While navigating the work, I found myself personally fascinated by the interface design, which suggests a framework of linearity only to continuously subvert that expectation. For example, within a chapter, the viewer-cum-user interacting with the piece, or viewser, is presented with a series of images that are visually laid out horizontally, which can be clicked on, explored by panning around the image, and navigated by clicking to the left or the right to see the next image. However, my expectation of the chronological order of the images was quickly proven incorrect, and further exploration showed that the images of a chapter are not only presented in random sequence, but as you navigate the stream left or right, your trajectory is constantly being rewritten and further randomized so that you cannot return to the same image by the path that you arrived.
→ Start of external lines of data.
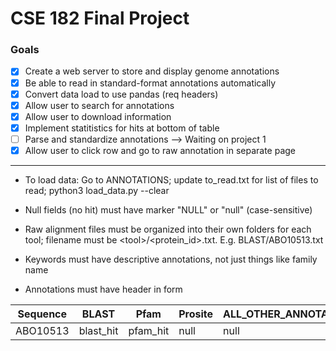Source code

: # CSE 182 Final Project
### Goals
- [x] Create a web server to store and display genome annotations
- [x] Be able to read in standard-format annotations automatically
- [x] Convert data load to use pandas (req headers)
- [x] Allow user to search for annotations
- [x] Allow user to download information
- [x] Implement statitistics for hits at bottom of table
- [ ] Parse and standardize annotations --> Waiting on project 1
- [x] Allow user to click row and go to raw annotation in separate page

---

* To load data: Go to ANNOTATIONS; update to_read.txt for list of files to read; python3 load\_data.py --clear

* Null fields (no hit) must have marker "NULL" or "null" (case-sensitive)

* Raw alignment files must be organized into their own folders for each tool; filename must be \<tool>/<protein\_id>.txt. E.g. BLAST/ABO10513.txt

* Keywords must have descriptive annotations, not just things like family name

* Annotations must have header in form 

| Sequence | BLAST | Pfam | Prosite | ALL\_OTHER\_ANNOTATIONS | Comments |
| -------- | ----- | ---- | ------- | ----------------------- | -------- |
| ABO10513 | blast_hit | pfam_hit | null | null | generic_comment |
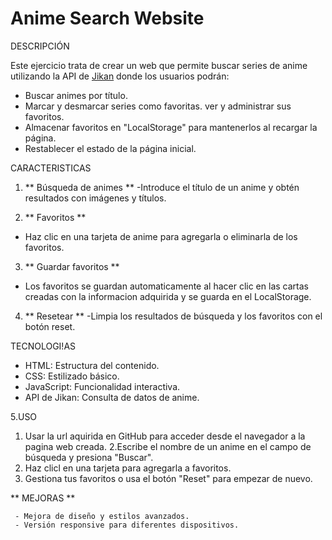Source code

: # Anime Search Website


DESCRIPCIÓN

Este ejercicio trata de crear un web que permite buscar series de anime utilizando  la API de [Jikan](https://jikan.moe/) donde los usuarios podrán:

- Buscar animes por título.
- Marcar y desmarcar series como favoritas.
ver y administrar sus favoritos.
- Almacenar favoritos en "LocalStorage" para mantenerlos al recargar la página.
- Restablecer el estado de la página inicial.


CARACTERISTICAS

1. ** Búsqueda de animes **
 -Introduce el título de un anime y obtén resultados con imágenes y títulos.

2. ** Favoritos **
- Haz clic en una tarjeta de anime para agregarla o eliminarla de los favoritos.

3. ** Guardar favoritos **
- Los favoritos se guardan automaticamente al hacer clic en las cartas creadas con  la informacion adquirida y se guarda en el LocalStorage.

4. ** Resetear **
-Limpia los resultados de búsqueda y los favoritos con el botón reset.

TECNOLOGI!AS

- HTML: Estructura del contenido.
- CSS: Estilizado básico.
- JavaScript: Funcionalidad interactiva.
- API de Jikan: Consulta de datos de anime.

5.USO 
  1. Usar la url aquirida en GitHub para acceder desde el navegador a la pagina web creada.
  2.Escribe el nombre de un anime en el campo de búsqueda y presiona "Buscar".
  3. Haz clicl en una tarjeta para agregarla a favoritos.
  5. Gestiona tus favoritos o usa el botón "Reset" para empezar de nuevo.


  ** MEJORAS **
     
     - Mejora de diseño y estilos avanzados.
     - Versión responsive para diferentes dispositivos.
What appears to be a timeline might be more productively conceptualized as a panorama, in which “the point of view is not fixed but mobile, [and] the audience chooses and decides the parts to which it is going to pay the greatest attention” (Dinkla 28). The panorama parallels are even more apparent when the viewser explores the Navigator view, in which all the objects in a chapter are presented and color-coded by type (red outline denotes “bleeding through” images, turquoise photo series, and yellow video), and the viewser is free to survey all the elements in a quick move of the cursor to the left or right of the screen, a different, freer gesture than clicking from one to the next. In this way, the work is interactive on two levels: intellectually, as the viewser constructs the narratives of Molly and the metanarrative of the development of the work itself; and also between the user and the interface through click exploration and gestures that allows for a non-linear narrative to be created through its database structure.
Dinkla, Söke. “The Art of Narrative – Towards the Floating Work of Art.” 27-39. Print.
Kinder, Marsha. “Designing a Database Cinema.” Print.